## Exercise
Copy every record word for word. Pictures are not part of the copy.

(Document images with source code)
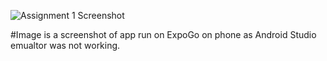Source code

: ![Assignment 1 Screenshot](https://github.com/user-attachments/assets/eb7401c6-c646-4e0b-8f61-6c50fc314bc2)



#Image is a screenshot of app run on ExpoGo on phone as Android Studio emualtor was not working.
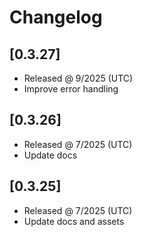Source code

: # Changelog

## [0.3.27]

- Released @ 9/2025 (UTC)
- Improve error handling

## [0.3.26]

- Released @ 7/2025 (UTC)
- Update docs

## [0.3.25]

- Released @ 7/2025 (UTC)
- Update docs and assets
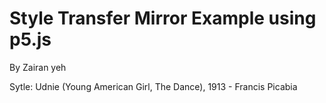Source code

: # Style Transfer Mirror Example using p5.js

By Zairan yeh

Sytle: Udnie (Young American Girl, The Dance), 1913 - Francis Picabia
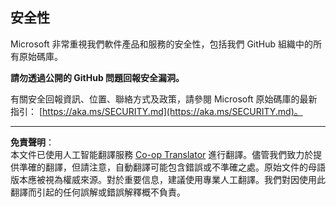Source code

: <!--
CO_OP_TRANSLATOR_METADATA:
{
  "original_hash": "7229f7490ea61a04330b79651ac4d37e",
  "translation_date": "2025-09-09T16:39:37+00:00",
  "source_file": "SECURITY.md",
  "language_code": "hk"
}
-->
## 安全性

Microsoft 非常重視我們軟件產品和服務的安全性，包括我們 GitHub 組織中的所有原始碼庫。

**請勿透過公開的 GitHub 問題回報安全漏洞。**

有關安全回報資訊、位置、聯絡方式及政策，請參閱 Microsoft 原始碼庫的最新指引：
[https://aka.ms/SECURITY.md](https://aka.ms/SECURITY.md)。

---

**免責聲明**：  
本文件已使用人工智能翻譯服務 [Co-op Translator](https://github.com/Azure/co-op-translator) 進行翻譯。儘管我們致力於提供準確的翻譯，但請注意，自動翻譯可能包含錯誤或不準確之處。原始文件的母語版本應被視為權威來源。對於重要信息，建議使用專業人工翻譯。我們對因使用此翻譯而引起的任何誤解或錯誤解釋概不負責。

## Task response
Source code

: ![Assignment 1 Screenshot](https://github.com/user-attachments/assets/eb7401c6-c646-4e0b-8f61-6c50fc314bc2)



#Image is a screenshot of app run on ExpoGo on phone as Android Studio emualtor was not working.
Source code

: # Changelog

## [0.3.27]

- Released @ 9/2025 (UTC)
- Improve error handling

## [0.3.26]

- Released @ 7/2025 (UTC)
- Update docs

## [0.3.25]

- Released @ 7/2025 (UTC)
- Update docs and assets
Source code

: # Style Transfer Mirror Example using p5.js

By Zairan yeh

Sytle: Udnie (Young American Girl, The Dance), 1913 - Francis Picabia
Source code

: <!--
CO_OP_TRANSLATOR_METADATA:
{
  "original_hash": "7229f7490ea61a04330b79651ac4d37e",
  "translation_date": "2025-09-09T16:39:37+00:00",
  "source_file": "SECURITY.md",
  "language_code": "hk"
}
-->
## 安全性

Microsoft 非常重視我們軟件產品和服務的安全性，包括我們 GitHub 組織中的所有原始碼庫。

**請勿透過公開的 GitHub 問題回報安全漏洞。**

有關安全回報資訊、位置、聯絡方式及政策，請參閱 Microsoft 原始碼庫的最新指引：
[https://aka.ms/SECURITY.md](https://aka.ms/SECURITY.md)。

---

**免責聲明**：  
本文件已使用人工智能翻譯服務 [Co-op Translator](https://github.com/Azure/co-op-translator) 進行翻譯。儘管我們致力於提供準確的翻譯，但請注意，自動翻譯可能包含錯誤或不準確之處。原始文件的母語版本應被視為權威來源。對於重要信息，建議使用專業人工翻譯。我們對因使用此翻譯而引起的任何誤解或錯誤解釋概不負責。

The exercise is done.